— Your goal —
Each line that includes the word "Примеры" should be copied from the records.

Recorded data
^^^^^^^^

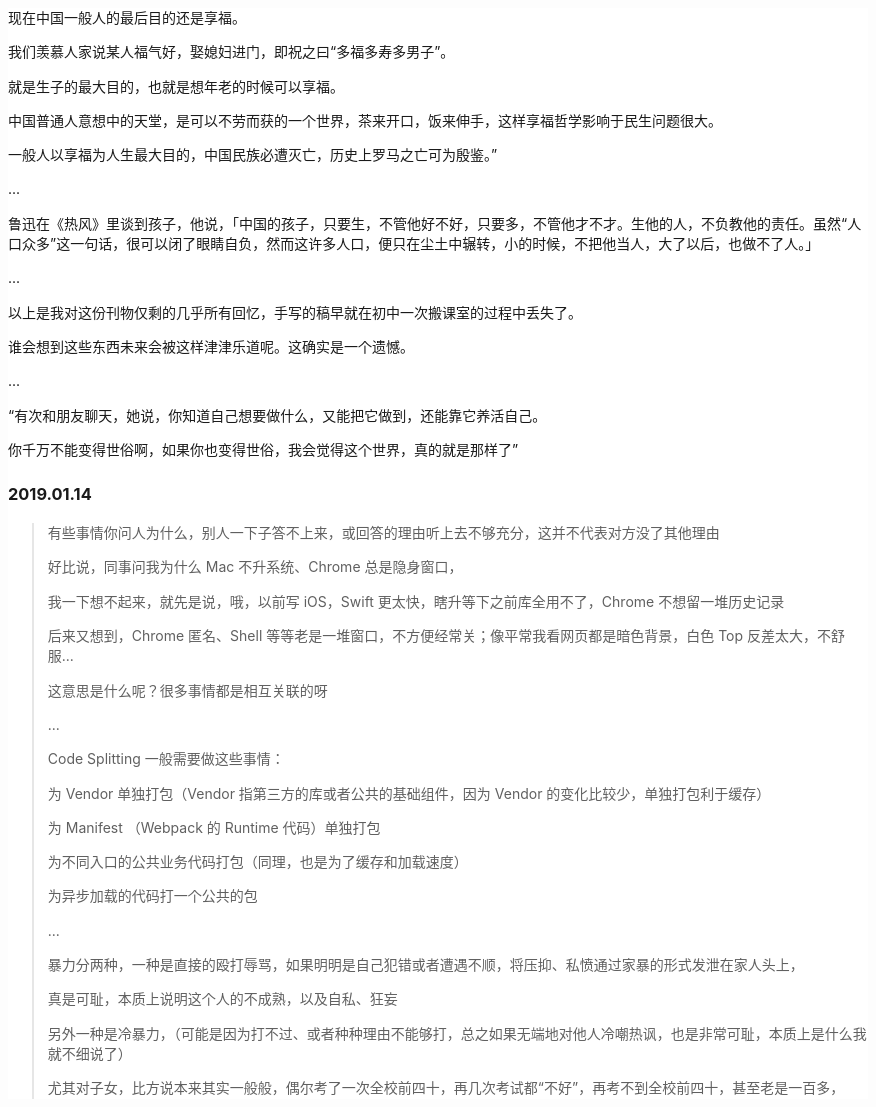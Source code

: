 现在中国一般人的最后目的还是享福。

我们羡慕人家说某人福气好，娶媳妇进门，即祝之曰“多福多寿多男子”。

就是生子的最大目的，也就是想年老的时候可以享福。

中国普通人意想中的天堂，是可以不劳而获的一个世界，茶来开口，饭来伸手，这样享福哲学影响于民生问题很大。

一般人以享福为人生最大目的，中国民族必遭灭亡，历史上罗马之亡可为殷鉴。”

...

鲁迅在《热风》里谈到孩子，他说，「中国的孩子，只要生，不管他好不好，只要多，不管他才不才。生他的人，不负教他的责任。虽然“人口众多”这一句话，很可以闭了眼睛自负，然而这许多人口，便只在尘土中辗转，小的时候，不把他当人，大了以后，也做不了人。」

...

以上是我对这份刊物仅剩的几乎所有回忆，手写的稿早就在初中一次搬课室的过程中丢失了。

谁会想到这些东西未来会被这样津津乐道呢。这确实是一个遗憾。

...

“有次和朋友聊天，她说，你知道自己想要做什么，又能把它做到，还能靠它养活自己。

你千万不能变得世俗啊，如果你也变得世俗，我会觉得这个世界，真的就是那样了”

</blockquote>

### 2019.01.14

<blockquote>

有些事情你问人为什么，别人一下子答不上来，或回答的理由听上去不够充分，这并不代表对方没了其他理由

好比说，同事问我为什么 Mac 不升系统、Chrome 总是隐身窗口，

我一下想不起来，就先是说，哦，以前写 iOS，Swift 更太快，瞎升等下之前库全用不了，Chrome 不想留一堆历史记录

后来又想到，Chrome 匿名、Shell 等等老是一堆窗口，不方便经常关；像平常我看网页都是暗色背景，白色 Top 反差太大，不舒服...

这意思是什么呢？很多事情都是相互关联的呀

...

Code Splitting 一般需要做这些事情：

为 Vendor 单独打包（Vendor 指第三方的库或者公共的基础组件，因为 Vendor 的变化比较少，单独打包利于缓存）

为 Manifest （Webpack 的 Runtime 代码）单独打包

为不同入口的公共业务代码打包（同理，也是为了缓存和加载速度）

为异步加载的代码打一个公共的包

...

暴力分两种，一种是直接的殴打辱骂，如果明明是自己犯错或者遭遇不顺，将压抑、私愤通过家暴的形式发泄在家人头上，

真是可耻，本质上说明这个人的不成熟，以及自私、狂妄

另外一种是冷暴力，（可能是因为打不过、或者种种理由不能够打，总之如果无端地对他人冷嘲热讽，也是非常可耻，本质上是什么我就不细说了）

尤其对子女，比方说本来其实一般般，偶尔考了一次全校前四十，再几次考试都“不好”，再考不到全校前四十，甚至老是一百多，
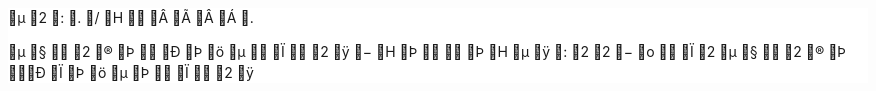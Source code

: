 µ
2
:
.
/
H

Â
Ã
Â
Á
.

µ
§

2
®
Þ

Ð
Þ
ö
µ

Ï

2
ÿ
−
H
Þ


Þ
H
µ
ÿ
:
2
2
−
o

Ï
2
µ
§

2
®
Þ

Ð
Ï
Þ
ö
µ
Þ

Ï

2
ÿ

^^^^^^^^

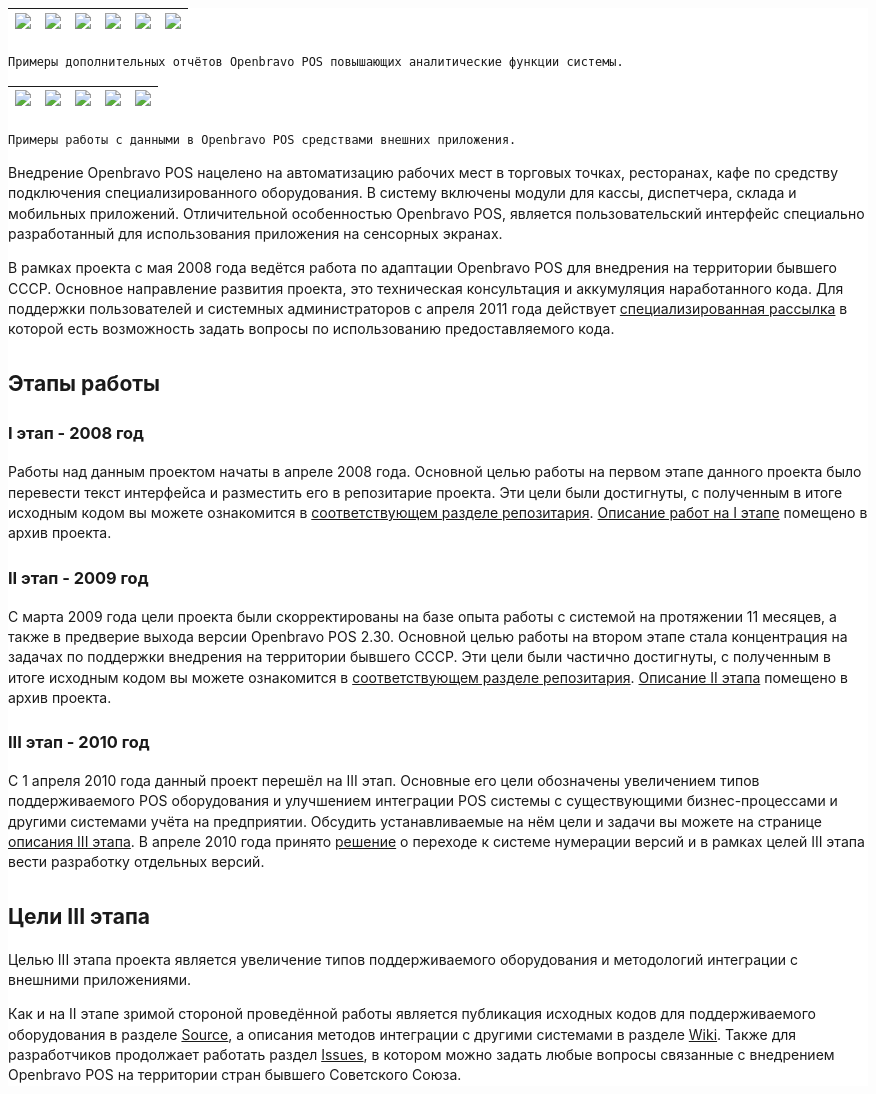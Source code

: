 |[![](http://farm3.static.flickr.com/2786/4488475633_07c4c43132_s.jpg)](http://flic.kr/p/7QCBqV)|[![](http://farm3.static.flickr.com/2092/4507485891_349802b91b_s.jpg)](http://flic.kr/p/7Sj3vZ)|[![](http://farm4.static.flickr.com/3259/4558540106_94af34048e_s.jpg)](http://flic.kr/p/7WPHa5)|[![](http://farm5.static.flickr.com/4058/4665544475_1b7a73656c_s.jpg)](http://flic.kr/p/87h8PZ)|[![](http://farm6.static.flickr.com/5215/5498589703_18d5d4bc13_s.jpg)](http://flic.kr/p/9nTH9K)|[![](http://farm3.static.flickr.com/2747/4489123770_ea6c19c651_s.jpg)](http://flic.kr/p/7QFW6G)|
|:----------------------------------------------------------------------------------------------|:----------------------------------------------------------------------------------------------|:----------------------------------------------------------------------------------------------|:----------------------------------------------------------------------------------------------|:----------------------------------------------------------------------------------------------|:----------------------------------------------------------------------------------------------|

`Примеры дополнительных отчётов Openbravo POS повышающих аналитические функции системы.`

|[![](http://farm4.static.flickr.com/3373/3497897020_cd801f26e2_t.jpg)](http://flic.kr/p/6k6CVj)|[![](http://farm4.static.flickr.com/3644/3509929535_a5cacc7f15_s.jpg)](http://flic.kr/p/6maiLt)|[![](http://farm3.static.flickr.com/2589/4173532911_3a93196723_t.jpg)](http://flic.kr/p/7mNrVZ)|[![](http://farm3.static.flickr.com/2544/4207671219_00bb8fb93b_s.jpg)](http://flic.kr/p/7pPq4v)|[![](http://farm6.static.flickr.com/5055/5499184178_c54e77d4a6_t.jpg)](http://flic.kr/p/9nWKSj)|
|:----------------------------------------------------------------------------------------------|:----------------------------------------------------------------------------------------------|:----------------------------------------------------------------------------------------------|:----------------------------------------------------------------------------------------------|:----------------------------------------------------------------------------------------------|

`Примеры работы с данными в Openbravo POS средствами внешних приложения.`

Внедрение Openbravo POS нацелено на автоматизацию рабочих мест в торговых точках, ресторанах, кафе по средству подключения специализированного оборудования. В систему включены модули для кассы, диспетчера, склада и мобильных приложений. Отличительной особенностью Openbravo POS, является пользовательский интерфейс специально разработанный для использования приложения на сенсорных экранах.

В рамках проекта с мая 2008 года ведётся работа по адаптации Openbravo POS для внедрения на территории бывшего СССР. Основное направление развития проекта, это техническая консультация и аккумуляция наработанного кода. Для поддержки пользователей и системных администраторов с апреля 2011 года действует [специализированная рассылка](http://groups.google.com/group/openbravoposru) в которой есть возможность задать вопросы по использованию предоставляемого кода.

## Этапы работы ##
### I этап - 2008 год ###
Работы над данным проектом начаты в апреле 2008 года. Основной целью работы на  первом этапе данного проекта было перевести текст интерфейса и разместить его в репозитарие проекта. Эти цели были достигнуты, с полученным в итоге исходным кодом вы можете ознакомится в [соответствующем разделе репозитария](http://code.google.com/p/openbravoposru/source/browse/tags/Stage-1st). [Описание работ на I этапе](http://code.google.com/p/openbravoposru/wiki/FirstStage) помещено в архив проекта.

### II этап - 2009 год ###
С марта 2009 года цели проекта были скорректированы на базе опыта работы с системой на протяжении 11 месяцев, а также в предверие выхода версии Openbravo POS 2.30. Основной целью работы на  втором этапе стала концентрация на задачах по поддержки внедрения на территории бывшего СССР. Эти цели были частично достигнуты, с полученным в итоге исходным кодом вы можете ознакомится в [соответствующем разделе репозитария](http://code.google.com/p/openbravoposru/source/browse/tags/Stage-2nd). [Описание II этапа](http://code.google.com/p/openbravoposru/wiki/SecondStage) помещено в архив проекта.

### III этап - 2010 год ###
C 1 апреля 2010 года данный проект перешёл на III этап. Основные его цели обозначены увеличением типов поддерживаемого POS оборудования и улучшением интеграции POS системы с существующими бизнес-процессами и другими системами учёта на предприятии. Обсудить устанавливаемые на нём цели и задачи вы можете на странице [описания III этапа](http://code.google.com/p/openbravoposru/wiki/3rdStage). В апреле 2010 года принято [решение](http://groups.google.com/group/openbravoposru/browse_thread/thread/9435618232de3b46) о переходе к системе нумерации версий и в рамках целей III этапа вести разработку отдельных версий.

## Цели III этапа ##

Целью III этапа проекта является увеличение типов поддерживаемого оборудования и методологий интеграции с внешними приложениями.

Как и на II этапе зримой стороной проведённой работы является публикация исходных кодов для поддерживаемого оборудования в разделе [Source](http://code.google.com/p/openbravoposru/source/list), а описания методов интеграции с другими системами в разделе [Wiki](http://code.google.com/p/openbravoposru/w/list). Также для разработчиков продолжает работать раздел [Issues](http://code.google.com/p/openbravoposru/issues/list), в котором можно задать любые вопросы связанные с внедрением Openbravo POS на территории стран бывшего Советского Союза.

^^^^^^^^

— Answer to the exercise —
`Примеры дополнительных отчётов Openbravo POS повышающих аналитические функции системы.`
`Примеры работы с данными в Openbravo POS средствами внешних приложения.`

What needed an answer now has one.